AI & Data, Intermediate
8/18/2018 | 2:10 PM-2:40 PM | Fisher

Description

Zymergen combines robotics, software, and biology to improve microbial strains predictably and reliably. Robots can perform hundreds of experiments in parallel, and our analytical automation cleans and processes those data in near real-time. I present an end-to-end approach, in Python, for model selection, with an emphasis on parameter tuning, for unsupervised outlier detection algorithms.

Abstract

At Zymergen we integrate robotics, software and biology to provide predictability and reliability to the process of rapidly improving microbial strains through genetic engineering. One critical part of this process is rapid, robust and useful processing of data to provide scientists with the information they need to make the next round of changes and decide which strains to promote.
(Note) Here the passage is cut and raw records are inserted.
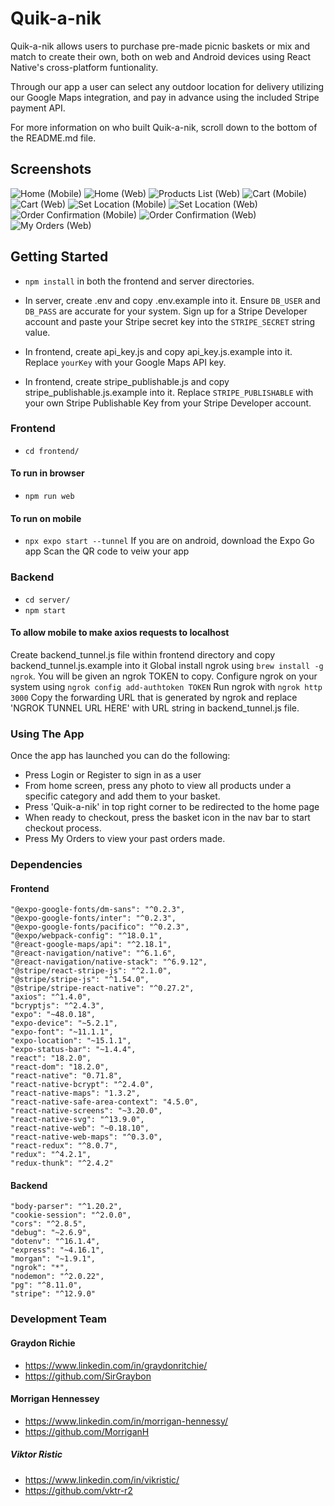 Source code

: # Quik-a-nik

Quik-a-nik allows users to purchase pre-made picnic baskets or mix and match to create their own, both on web and Android devices using React Native's cross-platform funtionality.

Through our app a user can select any outdoor location for delivery utilizing our Google Maps integration, and pay in advance using the included Stripe payment API.

For more information on who built Quik-a-nik, scroll down to the bottom of the README.md file.

## Screenshots

![Home (Mobile)](https://github.com/MorriganH/quik-a-nik/blob/readme/docs/Quik-a-nik%20Home%20(Mobile).png?raw=true)
![Home (Web)](https://github.com/MorriganH/quik-a-nik/blob/readme/docs/Quik-a-nik%20Home%20(Web).png?raw=true)
![Products List (Web)](https://github.com/MorriganH/quik-a-nik/blob/readme/docs/Quik-a-nik%20Products%20(Web).png?raw=true)
![Cart (Mobile)](https://github.com/MorriganH/quik-a-nik/blob/readme/docs/Quik-a-nik%20Cart%20(Mobile).png?raw=true)
![Cart (Web)](https://github.com/MorriganH/quik-a-nik/blob/readme/docs/Quik-a-nik%20Cart%20(Web).png?raw=true)
![Set Location (Mobile)](https://github.com/MorriganH/quik-a-nik/blob/readme/docs/Quik-a-nik%20Set%20Location%20(Mobile).png?raw=true)
![Set Location (Web)](https://github.com/MorriganH/quik-a-nik/blob/readme/docs/Quik-a-nik%20Set%20Location%20(Web).png?raw=true)
![Order Confirmation (Mobile)](https://github.com/MorriganH/quik-a-nik/blob/readme/docs/Quik-a-nik%20Order%20Confirmation%20(Mobile).png?raw=true)
![Order Confirmation (Web)](https://github.com/MorriganH/quik-a-nik/blob/readme/docs/Quik-a-nik%20Order%20Confirmation%20(Web).png?raw=true)
![My Orders (Web)](https://github.com/MorriganH/quik-a-nik/blob/readme/docs/Quik-a-nik%20My%20Orders%20(Web).png?raw=true)



## Getting Started

- `npm install` in both the frontend and server directories.

- In server, create .env and copy .env.example into it. Ensure `DB_USER` and `DB_PASS` are accurate for your system.  Sign up for a Stripe Developer account and paste your Stripe secret key into the `STRIPE_SECRET` string value.

- In frontend, create api_key.js and copy api_key.js.example into it. Replace `yourKey` with your Google Maps API key.
- In frontend, create stripe_publishable.js and copy stripe_publishable.js.example into it.  Replace `STRIPE_PUBLISHABLE` with your own Stripe Publishable Key from your Stripe Developer account.

### Frontend

- `cd frontend/`

#### To run in browser

- `npm run web`

#### To run on mobile

- `npx expo start --tunnel`
If you are on android, download the Expo Go app
Scan the QR code to veiw your app

### Backend

- `cd server/`
- `npm start`

#### To allow mobile to make axios requests to localhost

Create backend_tunnel.js file within frontend directory and copy backend_tunnel.js.example into it
Global install ngrok using `brew install -g ngrok`.  You will be given an ngrok TOKEN to copy.
Configure ngrok on your system using `ngrok config add-authtoken TOKEN`
Run ngrok with `ngrok http 3000`
Copy the forwarding URL that is generated by ngrok and replace 'NGROK TUNNEL URL HERE' with URL string in backend_tunnel.js file.



### Using The App
Once the app has launched you can do the following:

- Press Login or Register to sign in as a user
- From home screen, press any photo to view all products under a specific category and add them to your basket.
- Press 'Quik-a-nik' in top right corner to be redirected to the home page
- When ready to checkout, press the basket icon in the nav bar to start checkout process.
- Press My Orders to view your past orders made.


### Dependencies 

#### Frontend
    "@expo-google-fonts/dm-sans": "^0.2.3",
    "@expo-google-fonts/inter": "^0.2.3",
    "@expo-google-fonts/pacifico": "^0.2.3",
    "@expo/webpack-config": "^18.0.1",
    "@react-google-maps/api": "^2.18.1",
    "@react-navigation/native": "^6.1.6",
    "@react-navigation/native-stack": "^6.9.12",
    "@stripe/react-stripe-js": "^2.1.0",
    "@stripe/stripe-js": "^1.54.0",
    "@stripe/stripe-react-native": "^0.27.2",
    "axios": "^1.4.0",
    "bcryptjs": "^2.4.3",
    "expo": "~48.0.18",
    "expo-device": "~5.2.1",
    "expo-font": "~11.1.1",
    "expo-location": "~15.1.1",
    "expo-status-bar": "~1.4.4",
    "react": "18.2.0",
    "react-dom": "18.2.0",
    "react-native": "0.71.8",
    "react-native-bcrypt": "^2.4.0",
    "react-native-maps": "1.3.2",
    "react-native-safe-area-context": "4.5.0",
    "react-native-screens": "~3.20.0",
    "react-native-svg": "^13.9.0",
    "react-native-web": "~0.18.10",
    "react-native-web-maps": "^0.3.0",
    "react-redux": "^8.0.7",
    "redux": "^4.2.1",
    "redux-thunk": "^2.4.2"

#### Backend
    "body-parser": "^1.20.2",
    "cookie-session": "^2.0.0",
    "cors": "^2.8.5",
    "debug": "~2.6.9",
    "dotenv": "^16.1.4",
    "express": "~4.16.1",
    "morgan": "~1.9.1",
    "ngrok": "*",
    "nodemon": "^2.0.22",
    "pg": "^8.11.0",
    "stripe": "^12.9.0"


### Development Team

#### Graydon Richie
- https://www.linkedin.com/in/graydonritchie/
- https://github.com/SirGraybon

#### Morrigan Hennessey
- https://www.linkedin.com/in/morrigan-hennessy/
- https://github.com/MorriganH

##### Viktor Ristic
- https://www.linkedin.com/in/vikristic/
- https://github.com/vktr-r2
Robots can perform hundreds of experiments in parallel, and our analytical automation cleans and processes those data in near real-time. A first step is to identify outliers that arise in the data due to multiple opportunities for process failure, and with this comes the challenges of modeling outliers, selecting a model, and tuning parameters for these models. In Robots, Biology and Unsupervised Model Selection, I present an end-to-end approach, in python, for parameter tuning unsupervised outlier detection algorithms. This problem is well studied for supervised and even semi-supervised (labels are human evaluation) anomaly and outlier detection algorithms, but there are few resources readily available when it comes to unsupervised algorithms in this arena.